- Founded: October 3, 1933; 92 years ago University of the Philippines
- Type: Professional
- Affiliation: Independent
- Status: Active
- Emphasis: Medical
- Scope: Local
- Motto: "All for the Glory"
- Colors: Green, Red, Yellow, Black, and Gold
- Publication: The Amici
- Chapters: 1
- Members: 1,718 lifetime
- Headquarters: Manila Philippines
- Website: www.musigmaphi.com

= Mu Sigma Phi (medical fraternity) =

Filipino professional fraternity

The Mu Sigma Phi, or ΜΣΦ is the first fraternity in the University of the Philippines College of Medicine. It is also the first medical fraternity in the Asian region. The fraternity was first mentioned in the Philippine Collegian in its November 24, 1933 article as the "first and only medical students' fraternity." The Mu Sigma Phi does not confer honorary memberships.

== History ==
The first fraternity in the University of the Philippines College of Medicine. Dr. Fernando Calderon, the first Filipino Dean of the UP College of Medicine and the first Filipino Director of the Philippine General Hospital, became the fraternity's first Faculty Adviser.

As of 2024, it has 1,718 members.

== Symbols ==
The fraternity's motto is "All for the Glory". Its colors are green, red, yellow, black, and gold. Its publication is The Amici.

== Activities ==

Being a fraternity of medical students, the Mu Sigma Phi has developed a tradition of service. Less than two years after its inception, Mu put together a fund for typhoon victims in the island province of Leyte. In the succeeding decades, the Fraternity put up projects for the college and its training hospital, the Philippine General Hospital (PGH). These projects, notably the Mu Blood Bank and the Mu Eye Bank, were turned over to the college. To facilitate access of indigent patients of the PGH to free medicines, Mu put up a 'Charity Medical Bag' in 1956.

In line with the college's emphasis on community medicine, Mu has adopted several communities since the 1970s. Mu contributes medical and educational assistance to these areas through medical missions, public health seminars, and the training of local health workers.

Several organizations, including the Philippine government, have recognized the efforts of Mu Sigma Phi in socio-civic work. In 1997, the Presidential Commission for Urban Poor cited the Fraternity as its "Most Active NGO Partner in Luzon", an award conferred by then President Fidel V. Ramos. The Committee of Health of the Philippine Senate, for its part, declared Mu to be the "Best Community Oriented Student Organization" in 2002. Recently, the Mu Sigma Phi was named as the 2007 Most Outstanding Student Organization in the University of the Philippines-Manila after also being bestowed the same honor the previous year.

Today, service activities of the Fraternity include medical missions, blood-letting drives, benefit concerts, and working trips to its adopted communities.

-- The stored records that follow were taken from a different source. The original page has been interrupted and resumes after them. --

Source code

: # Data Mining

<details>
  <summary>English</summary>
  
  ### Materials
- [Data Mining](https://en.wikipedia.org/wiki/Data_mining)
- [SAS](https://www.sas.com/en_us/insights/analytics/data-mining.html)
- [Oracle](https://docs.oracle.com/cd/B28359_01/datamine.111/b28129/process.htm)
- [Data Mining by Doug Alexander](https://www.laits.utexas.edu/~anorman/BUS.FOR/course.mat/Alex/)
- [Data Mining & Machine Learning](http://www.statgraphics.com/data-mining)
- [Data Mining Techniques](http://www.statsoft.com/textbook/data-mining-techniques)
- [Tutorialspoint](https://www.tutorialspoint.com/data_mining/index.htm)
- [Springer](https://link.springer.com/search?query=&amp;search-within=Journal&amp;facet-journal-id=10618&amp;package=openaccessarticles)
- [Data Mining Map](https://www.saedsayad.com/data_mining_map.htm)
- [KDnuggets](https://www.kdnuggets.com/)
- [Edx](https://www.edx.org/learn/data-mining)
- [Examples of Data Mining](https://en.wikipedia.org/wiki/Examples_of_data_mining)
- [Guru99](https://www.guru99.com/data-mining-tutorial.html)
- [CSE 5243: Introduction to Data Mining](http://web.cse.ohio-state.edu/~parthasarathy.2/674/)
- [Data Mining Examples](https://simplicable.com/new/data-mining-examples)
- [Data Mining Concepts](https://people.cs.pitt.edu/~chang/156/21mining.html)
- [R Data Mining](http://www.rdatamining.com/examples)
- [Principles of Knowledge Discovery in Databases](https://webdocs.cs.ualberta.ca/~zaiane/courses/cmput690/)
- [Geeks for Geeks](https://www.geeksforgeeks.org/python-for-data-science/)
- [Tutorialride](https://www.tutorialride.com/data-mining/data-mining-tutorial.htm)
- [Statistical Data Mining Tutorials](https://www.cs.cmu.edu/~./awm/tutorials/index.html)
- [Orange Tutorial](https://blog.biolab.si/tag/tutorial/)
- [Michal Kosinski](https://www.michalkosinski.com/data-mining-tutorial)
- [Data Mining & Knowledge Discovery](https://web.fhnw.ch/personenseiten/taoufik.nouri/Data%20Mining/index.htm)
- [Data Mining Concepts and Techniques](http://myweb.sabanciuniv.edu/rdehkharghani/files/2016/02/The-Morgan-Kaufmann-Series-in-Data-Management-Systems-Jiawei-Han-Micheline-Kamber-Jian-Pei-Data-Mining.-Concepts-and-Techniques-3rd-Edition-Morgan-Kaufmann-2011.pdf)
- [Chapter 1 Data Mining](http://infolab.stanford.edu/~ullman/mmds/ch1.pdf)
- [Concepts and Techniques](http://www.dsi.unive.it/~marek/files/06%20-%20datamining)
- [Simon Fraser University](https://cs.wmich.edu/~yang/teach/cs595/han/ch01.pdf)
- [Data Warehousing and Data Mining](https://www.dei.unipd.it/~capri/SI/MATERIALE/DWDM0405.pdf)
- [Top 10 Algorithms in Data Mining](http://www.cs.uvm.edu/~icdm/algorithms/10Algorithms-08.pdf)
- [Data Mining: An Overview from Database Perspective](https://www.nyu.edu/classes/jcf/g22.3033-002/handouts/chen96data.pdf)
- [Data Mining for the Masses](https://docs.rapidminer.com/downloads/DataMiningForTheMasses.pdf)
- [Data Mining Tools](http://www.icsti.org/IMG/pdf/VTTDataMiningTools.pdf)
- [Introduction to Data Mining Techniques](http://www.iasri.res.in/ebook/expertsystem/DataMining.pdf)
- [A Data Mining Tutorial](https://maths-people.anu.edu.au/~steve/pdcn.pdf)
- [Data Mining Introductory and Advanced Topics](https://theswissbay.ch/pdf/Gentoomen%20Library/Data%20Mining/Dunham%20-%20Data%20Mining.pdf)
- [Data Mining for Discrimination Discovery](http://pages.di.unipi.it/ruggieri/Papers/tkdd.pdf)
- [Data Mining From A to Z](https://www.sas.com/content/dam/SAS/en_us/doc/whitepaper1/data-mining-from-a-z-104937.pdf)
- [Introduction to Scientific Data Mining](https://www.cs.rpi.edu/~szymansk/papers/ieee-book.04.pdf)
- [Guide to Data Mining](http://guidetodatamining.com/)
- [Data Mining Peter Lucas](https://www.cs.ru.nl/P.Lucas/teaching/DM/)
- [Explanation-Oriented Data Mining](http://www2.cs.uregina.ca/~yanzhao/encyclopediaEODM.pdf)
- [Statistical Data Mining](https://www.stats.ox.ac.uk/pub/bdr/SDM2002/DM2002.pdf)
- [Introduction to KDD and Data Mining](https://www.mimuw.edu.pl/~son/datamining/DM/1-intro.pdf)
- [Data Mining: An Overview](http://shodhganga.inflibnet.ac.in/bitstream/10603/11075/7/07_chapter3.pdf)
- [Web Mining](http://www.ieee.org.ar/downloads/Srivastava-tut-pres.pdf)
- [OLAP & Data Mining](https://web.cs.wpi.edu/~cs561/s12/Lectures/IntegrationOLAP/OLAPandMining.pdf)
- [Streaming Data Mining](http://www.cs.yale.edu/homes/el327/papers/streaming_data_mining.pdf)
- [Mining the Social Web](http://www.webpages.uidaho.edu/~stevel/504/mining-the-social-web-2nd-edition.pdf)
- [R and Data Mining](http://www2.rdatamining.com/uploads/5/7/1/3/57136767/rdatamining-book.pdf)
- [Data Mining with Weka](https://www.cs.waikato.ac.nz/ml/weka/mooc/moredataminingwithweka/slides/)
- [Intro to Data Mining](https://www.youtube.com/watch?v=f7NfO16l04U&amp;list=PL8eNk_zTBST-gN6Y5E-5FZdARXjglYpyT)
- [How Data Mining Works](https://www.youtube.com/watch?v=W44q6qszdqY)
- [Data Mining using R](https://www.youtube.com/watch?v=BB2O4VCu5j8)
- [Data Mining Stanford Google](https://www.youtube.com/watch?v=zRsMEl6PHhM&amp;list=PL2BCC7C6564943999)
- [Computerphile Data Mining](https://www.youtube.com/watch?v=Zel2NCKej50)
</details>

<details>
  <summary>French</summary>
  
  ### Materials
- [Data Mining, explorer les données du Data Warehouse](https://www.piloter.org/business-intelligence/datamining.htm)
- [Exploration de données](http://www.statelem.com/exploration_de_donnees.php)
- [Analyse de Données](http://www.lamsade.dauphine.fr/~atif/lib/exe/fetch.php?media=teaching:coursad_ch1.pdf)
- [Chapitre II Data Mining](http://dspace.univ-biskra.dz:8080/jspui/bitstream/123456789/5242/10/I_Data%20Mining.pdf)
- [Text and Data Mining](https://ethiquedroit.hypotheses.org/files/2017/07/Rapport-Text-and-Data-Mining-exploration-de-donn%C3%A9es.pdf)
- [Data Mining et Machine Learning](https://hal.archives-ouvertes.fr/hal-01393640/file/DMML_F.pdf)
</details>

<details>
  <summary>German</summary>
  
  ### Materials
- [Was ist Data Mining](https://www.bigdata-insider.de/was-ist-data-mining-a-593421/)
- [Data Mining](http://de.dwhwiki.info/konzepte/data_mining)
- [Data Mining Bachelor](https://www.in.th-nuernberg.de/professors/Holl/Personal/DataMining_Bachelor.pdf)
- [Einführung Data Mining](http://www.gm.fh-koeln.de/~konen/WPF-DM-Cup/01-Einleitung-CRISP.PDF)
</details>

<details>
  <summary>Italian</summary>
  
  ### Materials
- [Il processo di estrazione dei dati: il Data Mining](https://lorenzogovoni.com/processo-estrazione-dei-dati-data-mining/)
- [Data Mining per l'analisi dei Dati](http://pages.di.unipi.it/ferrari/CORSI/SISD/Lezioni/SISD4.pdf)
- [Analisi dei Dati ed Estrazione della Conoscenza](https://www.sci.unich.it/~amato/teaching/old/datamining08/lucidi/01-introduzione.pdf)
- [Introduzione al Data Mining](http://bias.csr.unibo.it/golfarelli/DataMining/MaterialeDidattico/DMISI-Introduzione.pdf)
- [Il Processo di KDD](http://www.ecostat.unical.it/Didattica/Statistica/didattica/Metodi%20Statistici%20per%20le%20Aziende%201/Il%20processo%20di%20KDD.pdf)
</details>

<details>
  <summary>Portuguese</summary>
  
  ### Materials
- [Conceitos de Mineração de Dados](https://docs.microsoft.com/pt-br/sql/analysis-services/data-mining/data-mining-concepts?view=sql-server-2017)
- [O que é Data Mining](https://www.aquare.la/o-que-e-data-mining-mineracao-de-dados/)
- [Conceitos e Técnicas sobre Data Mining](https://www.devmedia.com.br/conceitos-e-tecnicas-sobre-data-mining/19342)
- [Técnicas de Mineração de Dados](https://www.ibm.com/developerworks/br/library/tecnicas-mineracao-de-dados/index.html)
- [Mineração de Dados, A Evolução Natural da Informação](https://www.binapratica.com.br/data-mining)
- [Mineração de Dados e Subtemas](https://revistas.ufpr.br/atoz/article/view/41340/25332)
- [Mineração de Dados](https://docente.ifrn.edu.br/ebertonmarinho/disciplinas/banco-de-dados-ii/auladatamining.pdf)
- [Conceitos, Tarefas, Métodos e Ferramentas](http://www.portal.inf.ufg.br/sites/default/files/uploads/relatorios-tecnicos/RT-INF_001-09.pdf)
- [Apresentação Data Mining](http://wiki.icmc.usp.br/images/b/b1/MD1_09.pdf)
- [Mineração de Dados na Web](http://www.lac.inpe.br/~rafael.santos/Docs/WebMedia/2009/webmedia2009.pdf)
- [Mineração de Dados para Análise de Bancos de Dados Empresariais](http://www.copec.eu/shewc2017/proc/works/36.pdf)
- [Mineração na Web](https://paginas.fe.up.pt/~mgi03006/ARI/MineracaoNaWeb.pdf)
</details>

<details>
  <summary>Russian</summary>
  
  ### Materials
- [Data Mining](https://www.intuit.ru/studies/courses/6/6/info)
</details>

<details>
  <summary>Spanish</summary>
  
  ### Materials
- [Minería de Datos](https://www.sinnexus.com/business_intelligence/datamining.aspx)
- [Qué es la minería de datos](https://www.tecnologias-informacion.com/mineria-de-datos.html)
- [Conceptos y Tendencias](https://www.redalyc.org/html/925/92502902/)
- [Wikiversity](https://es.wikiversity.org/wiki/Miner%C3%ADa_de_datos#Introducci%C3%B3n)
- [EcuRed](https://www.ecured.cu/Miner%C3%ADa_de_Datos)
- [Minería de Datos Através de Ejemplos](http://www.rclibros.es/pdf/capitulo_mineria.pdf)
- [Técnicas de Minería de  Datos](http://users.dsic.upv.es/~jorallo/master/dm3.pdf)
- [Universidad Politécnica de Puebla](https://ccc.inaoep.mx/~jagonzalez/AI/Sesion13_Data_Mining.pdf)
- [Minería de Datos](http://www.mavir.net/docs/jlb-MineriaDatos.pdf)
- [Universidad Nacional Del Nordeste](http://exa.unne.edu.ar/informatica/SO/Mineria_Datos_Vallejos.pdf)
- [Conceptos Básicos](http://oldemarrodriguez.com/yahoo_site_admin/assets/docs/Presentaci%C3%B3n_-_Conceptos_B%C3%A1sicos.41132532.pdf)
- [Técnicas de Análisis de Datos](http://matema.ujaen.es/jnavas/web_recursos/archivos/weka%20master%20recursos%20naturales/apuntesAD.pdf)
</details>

These are usually held on Saturday and Sundays as the undergraduate brods have classes from Monday to Friday.

== Foundation ==

In 2004, alumni of the Mu Sigma Phi and its counterpart sorority formed the Mu Sigma Phi Foundation, a nonprofit organization which aims to support the projects of the UP College of Medicine. Its most recent project was the renovation of the Anatomy laboratory for the benefit of first-year medical students. This undertaking was completed in July 2006.

In December 2008, Mu Sigma Phi celebrated its diamond jubilee. Its website lists over 1,600 brothers from all over the world.